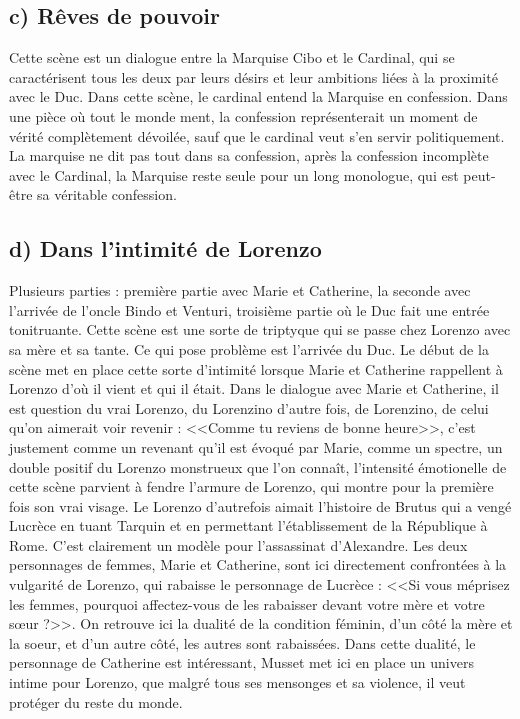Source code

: \documentclass[12pt]{article}
\begin{document}
\subsection*{c) Rêves de pouvoir}
Cette scène est un dialogue entre la Marquise Cibo et le Cardinal, qui se caractérisent tous les deux par leurs désirs et leur ambitions liées à la proximité avec le Duc.
Dans cette scène, le cardinal entend la Marquise en confession. Dans une pièce où tout le monde ment, la confession représenterait un moment de vérité complètement dévoilée, sauf que le cardinal veut s'en servir politiquement.
La marquise ne dit pas tout dans sa confession, après la confession incomplète avec le Cardinal, la Marquise reste seule pour un long monologue, qui est peut-être sa véritable confession.
\subsection*{d) Dans l'intimité de Lorenzo}
Plusieurs parties : première partie avec Marie et Catherine, la seconde avec l'arrivée de l'oncle Bindo et Venturi, troisième partie où le Duc fait une entrée tonitruante.
Cette scène est une sorte de triptyque qui se passe chez Lorenzo avec sa mère et sa tante.
Ce qui pose problème est l'arrivée du Duc.
Le début de la scène met en place cette sorte d'intimité lorsque Marie et Catherine rappellent à Lorenzo d'où il vient et qui il était.
Dans le dialogue avec Marie et Catherine, il est question du vrai Lorenzo, du Lorenzino d'autre fois, de Lorenzino, de celui qu'on aimerait voir revenir : <<Comme tu reviens de bonne heure>>, c'est justement comme un revenant qu'il est évoqué par Marie, comme un spectre, un double positif du Lorenzo monstrueux que l'on connaît, l'intensité émotionelle de cette scène parvient à fendre l'armure de Lorenzo, qui montre pour la première fois son vrai visage.
Le Lorenzo d'autrefois aimait l'histoire de Brutus qui a vengé Lucrèce en tuant Tarquin et en permettant l'établissement de la République à Rome.
C'est clairement un modèle pour l'assassinat d'Alexandre.
Les deux personnages de femmes, Marie et Catherine, sont ici directement confrontées à la vulgarité de Lorenzo, qui rabaisse le personnage de Lucrèce : <<Si vous méprisez les femmes, pourquoi affectez-vous de les rabaisser devant votre mère et votre sœur ?>>.
On retrouve ici la dualité de la condition féminin, d'un côté la mère et la soeur, et d'un autre côté, les autres sont rabaissées.
Dans cette dualité, le personnage de Catherine est intéressant, Musset met ici en place un univers intime pour Lorenzo, que malgré tous ses mensonges et sa violence, il veut protéger du reste du monde.
\end{document}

--------------------

• AIM OF THE EXERCISE: Copy out each line of the entries that holds "veut".

• OUTPUT FOR THIS EXERCISE:
Dans cette scène, le cardinal entend la Marquise en confession. Dans une pièce où tout le monde ment, la confession représenterait un moment de vérité complètement dévoilée, sauf que le cardinal veut s'en servir politiquement.
Dans cette dualité, le personnage de Catherine est intéressant, Musset met ici en place un univers intime pour Lorenzo, que malgré tous ses mensonges et sa violence, il veut protéger du reste du monde.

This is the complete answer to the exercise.